Why Catholics Should Be Especially Concerned

Without the truth, we are living in a world of fiction and fantasy, at risk of seeking out what confirms our own internal biases and reacting to things that don’t really exist or didn’t really happen. Fake news is corrosive, channeling fear and anger to undermine institutions and breed distrust of our fellow man.

The desire for truth is inherent in our nature. In its Declaration on Religious Freedom, the Second Vatican Council said that all men, as beings “endowed with reason and free will” should be “impelled by nature and also bound by moral obligation to seek truth.” Once acquired, the document continues, men ought to “order their whole lives in accord with the demands of truth.”

As Christians, we have a special obligation to seek the truth. As the Catechism of the Catholic Church states, “To follow Jesus is to live in ‘the Spirit of truth,’ whom the Father sends in his name and who leads ‘into all the truth.’ To his disciples, Jesus teaches the unconditional love of truth: ‘Let what you say be simply ‘Yes or No.’” (See Matthew 5:37). In moral terms, dealing in falsehoods, also puts us at risk of violating the Eight Commandment against bearing false witness against our neighbors.”

As Catholics, then, we have many reasons to be concerned about the deleterious effects of fake news. But identifying fake news can be a challenge.

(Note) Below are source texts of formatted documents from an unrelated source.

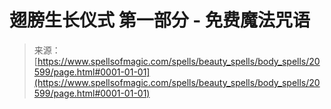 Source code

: <!--yml

category: 未分类

date: 2024-06-12 19:03:32

-->

# 翅膀生长仪式 第一部分 - 免费魔法咒语

> 来源：[https://www.spellsofmagic.com/spells/beauty_spells/body_spells/20599/page.html#0001-01-01](https://www.spellsofmagic.com/spells/beauty_spells/body_spells/20599/page.html#0001-01-01)
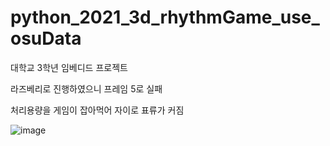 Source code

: # python_2021_3d_rhythmGame_use_osuData

대학교 3학년 임베디드 프로젝트

라즈베리로 진행하였으니 프레임 5로 실패

처리용량을 게임이 잡아먹어 자이로 표류가 커짐

![image](https://user-images.githubusercontent.com/82069536/155083706-46f3c1ea-49d7-44f6-a9d3-c97844229f48.png)
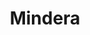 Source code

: ---
title: Mindera
description: Softaware Developer
jobDate: 2021-Current
work: []
techs: ["Go", "Docker", "K8s", "Wasm-Wasi"]
thumbnail: "/static/images/mindera.png"
--- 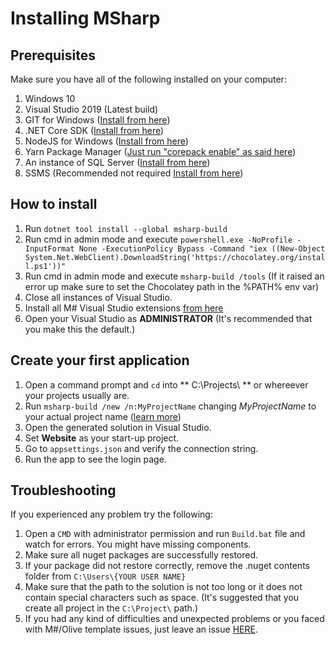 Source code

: # Installing MSharp

## Prerequisites

Make sure you have all of the following installed on your computer:

1. Windows 10
2. Visual Studio 2019 (Latest build)
3. GIT for Windows ([Install from here](http://gitforwindows.org/))
3. .NET Core SDK ([Install from here](https://dotnet.microsoft.com/download/dotnet-core/3.1))
4. NodeJS for Windows ([Install from here](https://nodejs.org/en/download/))
5. Yarn Package Manager ([Just run "corepack enable" as said here](https://nodejs.org/dist/latest/docs/api/corepack.html#enabling-the-feature))
6. An instance of SQL Server ([Install from here](https://www.microsoft.com/en-us/sql-server/sql-server-downloads))
7. SSMS (Recommended not required [Install from here](https://docs.microsoft.com/en-us/sql/ssms/download-sql-server-management-studio-ssms?view=sql-server-2017))

## How to install

1. Run `dotnet tool install --global msharp-build`
2. Run cmd in admin mode and execute `powershell.exe -NoProfile -InputFormat None -ExecutionPolicy Bypass -Command "iex ((New-Object System.Net.WebClient).DownloadString('https://chocolatey.org/install.ps1'))"`
3. Run cmd in admin mode and execute `msharp-build /tools` (If it raised an error up make sure to set the Chocolatey path in the %PATH% env var)
4. Close all instances of Visual Studio.
5. Install all M# Visual Studio extensions [from here](https://marketplace.visualstudio.com/search?term=msharp&target=VS&category=All%20categories&vsVersion=&sortBy=Relevance)
6. Open your Visual Studio as **ADMINISTRATOR** (It's recommended that you make this the default.)

## Create your first application

1. Open a command prompt and `cd` into ** C:\Projects\ ** or whereever your projects usually are.
2. Run `msharp-build /new /n:MyProjectName` changing *MyProjectName* to your actual project name ([learn more](https://github.com/Geeksltd/msharp-build))
3. Open the generated solution in Visual Studio.
5. Set **Website** as your start-up project.
6. Go to `appsettings.json` and verify the connection string.
7. Run the app to see the login page.

## Troubleshooting

If you experienced any problem try the following:

1. Open a `CMD` with administrator permission and run `Build.bat` file and watch for errors. You might have missing components.
2. Make sure all nuget packages are successfully restored.
3. If your package did not restore correctly, remove the .nuget contents folder from `C:\Users\{YOUR USER NAME}`
4. Make sure that the path to the solution is not too long or it does not contain special characters such as space. (It's suggested that you create all project in the `C:\Project\` path.)
5. If you had any kind of difficulties and unexpected problems or you faced with M#/Olive template issues, just leave an issue [HERE](https://github.com/Geeksltd/Olive.MvcTemplate/issues).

A Very Brief History of Fake News

If we’re going to go about getting to the truth, we should begin by debunking a few myths about ‘fake’ news. When people talk about ‘fake news’ they often are referring to news that is misleading, biased, or otherwise poorly sourced and reported. But ‘real’ fake news is different than that. It’s not a story that the New York Times and CNN had to correct or clarify. It’s news that’s actually made up. Yes, there are actually websites that actually make up news with no effort to report it and no disclaimer that they are satire. (CBS News has a helpful slideshow here; also, the BBC has a history of the term here.)

To be clear, here, we are talking about fake news in a stricter sense of the term’s original meaning, but we’ll expand it just a bit to include news that isn’t necessarily made up but is still outright false, either out of mistake or due to malicious intent. That means that we can’t just rely on a list of bad sites. We have to learn how to recognize because it could be anywhere—in your Facebook feed, on your favorite blog, or even on an otherwise credible news site.

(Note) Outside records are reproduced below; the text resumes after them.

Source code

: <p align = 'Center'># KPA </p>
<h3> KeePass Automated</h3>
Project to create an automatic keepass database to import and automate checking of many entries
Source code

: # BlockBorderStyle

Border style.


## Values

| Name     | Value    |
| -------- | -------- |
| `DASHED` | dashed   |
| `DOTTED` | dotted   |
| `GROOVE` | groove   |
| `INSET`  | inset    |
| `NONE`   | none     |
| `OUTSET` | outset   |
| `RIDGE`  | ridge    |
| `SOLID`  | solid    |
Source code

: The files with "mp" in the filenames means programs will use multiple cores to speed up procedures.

Five Tips for Recognizing ‘Fake’ or False News

1. Don’t rely on social media alone. You shouldn’t be getting all of your news from the same place you look at funny cat videos or photos of your friend’s lunch. The above kerfuffle over the U.S. bishops’ vote was started on social media. Social media has the potential to foster dialogue and the free exchange of ideas, but without truth it becomes a breeding ground for hate, divisiveness, and polarization.

2. Check the source. Of course, it’s impossible to ignore social media these days. So, if you must, follow one simple rule. If a social media post omits key facts over when something happened or when something was said—such as a date, time, and event—then take it with a grain of salt. If there’s no link to a credible news article, then proceed with caution.  

3. Rely on more than one credible source. Soon after he was elected, an Italian newspaper that might otherwise seem credible ran a news story claiming that Pope Francis had denied the existence of hell. The story’s credibility very quickly came under fire—the report had been written by a retired 93-year-old reporter who was an avowed atheist and who reportedly admitted that he had written it based on memory, without the benefit of notes or audio. Not only did the Vatican deny the quotation, it denied that Pope Francis had ever granted a formal interview. (See here for a recap of the story.)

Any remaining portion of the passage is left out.